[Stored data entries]
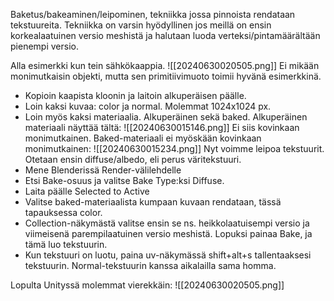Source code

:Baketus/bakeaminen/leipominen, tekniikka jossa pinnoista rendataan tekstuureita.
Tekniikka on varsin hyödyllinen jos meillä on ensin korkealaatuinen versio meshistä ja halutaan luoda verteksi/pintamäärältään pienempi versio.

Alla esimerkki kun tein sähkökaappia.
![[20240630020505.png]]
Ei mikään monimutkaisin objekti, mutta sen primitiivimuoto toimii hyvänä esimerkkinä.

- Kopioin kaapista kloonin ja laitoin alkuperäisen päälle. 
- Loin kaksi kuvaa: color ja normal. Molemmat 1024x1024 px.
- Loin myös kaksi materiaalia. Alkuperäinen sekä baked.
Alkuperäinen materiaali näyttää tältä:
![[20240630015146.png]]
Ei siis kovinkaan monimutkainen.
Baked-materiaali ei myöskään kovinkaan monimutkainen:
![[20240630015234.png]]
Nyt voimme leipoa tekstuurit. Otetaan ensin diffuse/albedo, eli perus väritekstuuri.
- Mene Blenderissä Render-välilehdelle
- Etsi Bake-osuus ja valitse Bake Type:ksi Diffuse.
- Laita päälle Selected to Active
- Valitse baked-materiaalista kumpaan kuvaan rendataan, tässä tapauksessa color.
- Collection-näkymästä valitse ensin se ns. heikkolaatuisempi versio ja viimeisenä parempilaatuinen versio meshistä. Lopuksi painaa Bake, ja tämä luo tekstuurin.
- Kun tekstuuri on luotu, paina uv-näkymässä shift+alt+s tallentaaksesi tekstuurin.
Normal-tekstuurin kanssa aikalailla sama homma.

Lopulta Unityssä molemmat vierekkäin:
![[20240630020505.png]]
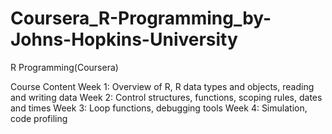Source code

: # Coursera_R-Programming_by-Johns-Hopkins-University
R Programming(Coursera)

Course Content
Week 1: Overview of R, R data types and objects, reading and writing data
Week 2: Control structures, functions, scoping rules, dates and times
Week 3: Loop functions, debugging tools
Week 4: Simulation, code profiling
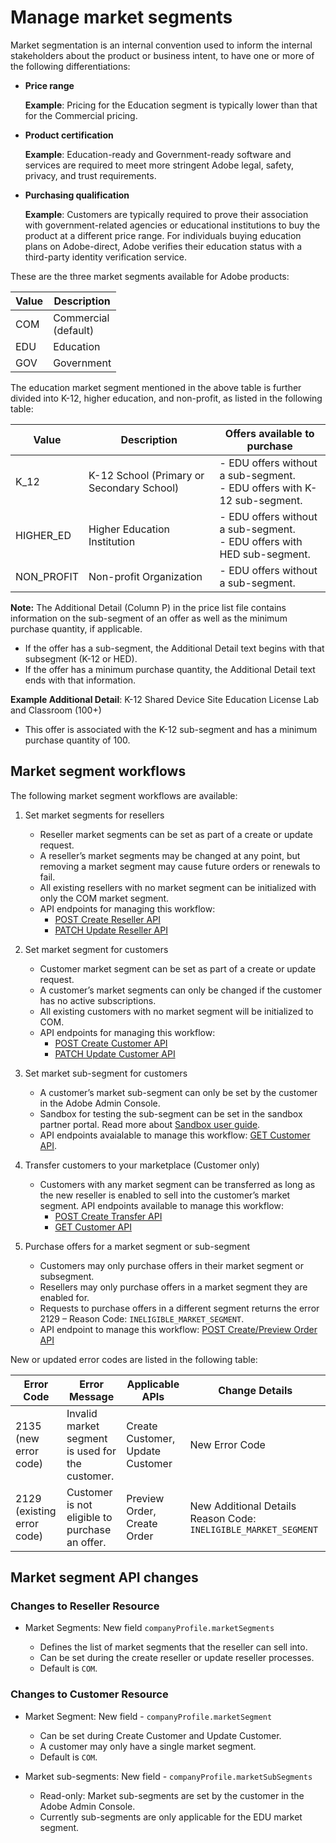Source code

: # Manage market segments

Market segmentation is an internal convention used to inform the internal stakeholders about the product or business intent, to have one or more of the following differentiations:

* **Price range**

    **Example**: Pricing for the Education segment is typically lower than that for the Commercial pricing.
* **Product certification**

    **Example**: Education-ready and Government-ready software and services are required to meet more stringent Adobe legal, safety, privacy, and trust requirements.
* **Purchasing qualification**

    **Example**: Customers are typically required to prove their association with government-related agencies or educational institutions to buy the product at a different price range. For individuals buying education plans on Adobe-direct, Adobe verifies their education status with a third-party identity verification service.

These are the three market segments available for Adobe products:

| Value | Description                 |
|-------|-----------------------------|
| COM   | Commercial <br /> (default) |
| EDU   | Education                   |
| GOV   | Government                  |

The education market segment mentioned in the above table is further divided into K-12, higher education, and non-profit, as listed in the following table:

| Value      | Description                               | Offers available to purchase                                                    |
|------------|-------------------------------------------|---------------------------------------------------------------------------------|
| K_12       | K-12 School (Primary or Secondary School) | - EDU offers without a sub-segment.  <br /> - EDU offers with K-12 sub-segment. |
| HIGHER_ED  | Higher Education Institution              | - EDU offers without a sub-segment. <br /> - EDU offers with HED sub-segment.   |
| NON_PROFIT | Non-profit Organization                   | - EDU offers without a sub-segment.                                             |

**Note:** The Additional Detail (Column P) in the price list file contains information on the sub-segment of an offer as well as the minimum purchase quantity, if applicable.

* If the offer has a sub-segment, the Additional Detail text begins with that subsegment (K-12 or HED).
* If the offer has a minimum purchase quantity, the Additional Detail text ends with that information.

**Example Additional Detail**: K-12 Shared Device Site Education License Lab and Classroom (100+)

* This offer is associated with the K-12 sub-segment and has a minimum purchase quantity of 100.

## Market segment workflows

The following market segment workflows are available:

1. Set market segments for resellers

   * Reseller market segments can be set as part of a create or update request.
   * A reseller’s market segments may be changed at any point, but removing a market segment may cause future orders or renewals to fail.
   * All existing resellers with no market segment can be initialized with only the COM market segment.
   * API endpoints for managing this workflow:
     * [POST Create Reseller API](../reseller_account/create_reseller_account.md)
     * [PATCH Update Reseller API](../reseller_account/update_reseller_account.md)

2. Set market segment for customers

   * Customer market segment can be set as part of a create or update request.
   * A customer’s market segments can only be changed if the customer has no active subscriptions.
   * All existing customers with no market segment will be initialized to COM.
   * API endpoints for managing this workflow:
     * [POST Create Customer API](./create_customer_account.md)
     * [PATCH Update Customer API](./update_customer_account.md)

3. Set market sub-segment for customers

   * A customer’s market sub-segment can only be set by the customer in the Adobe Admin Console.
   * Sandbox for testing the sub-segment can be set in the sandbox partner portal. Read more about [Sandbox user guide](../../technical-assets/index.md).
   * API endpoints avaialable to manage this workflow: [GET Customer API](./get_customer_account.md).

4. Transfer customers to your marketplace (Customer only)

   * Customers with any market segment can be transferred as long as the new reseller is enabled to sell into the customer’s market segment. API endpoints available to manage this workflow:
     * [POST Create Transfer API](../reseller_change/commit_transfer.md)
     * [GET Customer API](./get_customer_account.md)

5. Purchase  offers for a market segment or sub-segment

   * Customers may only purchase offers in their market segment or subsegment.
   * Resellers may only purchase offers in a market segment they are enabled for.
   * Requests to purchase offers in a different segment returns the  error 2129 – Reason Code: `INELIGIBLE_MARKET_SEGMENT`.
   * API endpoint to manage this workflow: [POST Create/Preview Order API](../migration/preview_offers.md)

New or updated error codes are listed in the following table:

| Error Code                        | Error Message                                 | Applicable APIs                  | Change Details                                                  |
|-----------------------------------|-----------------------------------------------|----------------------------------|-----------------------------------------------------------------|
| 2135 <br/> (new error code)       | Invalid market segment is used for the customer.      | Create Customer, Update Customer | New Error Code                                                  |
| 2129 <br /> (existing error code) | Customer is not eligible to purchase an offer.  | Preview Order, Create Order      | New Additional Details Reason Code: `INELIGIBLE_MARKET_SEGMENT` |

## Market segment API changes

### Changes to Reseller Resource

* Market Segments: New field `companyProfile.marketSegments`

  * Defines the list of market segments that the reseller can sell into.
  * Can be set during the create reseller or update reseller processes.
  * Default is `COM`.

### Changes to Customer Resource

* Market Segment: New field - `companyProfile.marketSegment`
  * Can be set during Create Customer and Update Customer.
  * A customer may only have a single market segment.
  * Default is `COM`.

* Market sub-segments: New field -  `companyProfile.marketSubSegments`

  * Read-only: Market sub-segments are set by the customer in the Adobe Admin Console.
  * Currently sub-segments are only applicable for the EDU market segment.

TASK TO CARRY OUT:
The lines above from the one with "customer’s market sub-segment" through the one with "4. Transfer customers" are to be duplicated exactly, ends included, with nothing added.

SOLUTION FOR THIS TASK:
   * A customer’s market sub-segment can only be set by the customer in the Adobe Admin Console.
   * Sandbox for testing the sub-segment can be set in the sandbox partner portal. Read more about [Sandbox user guide](../../technical-assets/index.md).
   * API endpoints avaialable to manage this workflow: [GET Customer API](./get_customer_account.md).

4. Transfer customers to your marketplace (Customer only)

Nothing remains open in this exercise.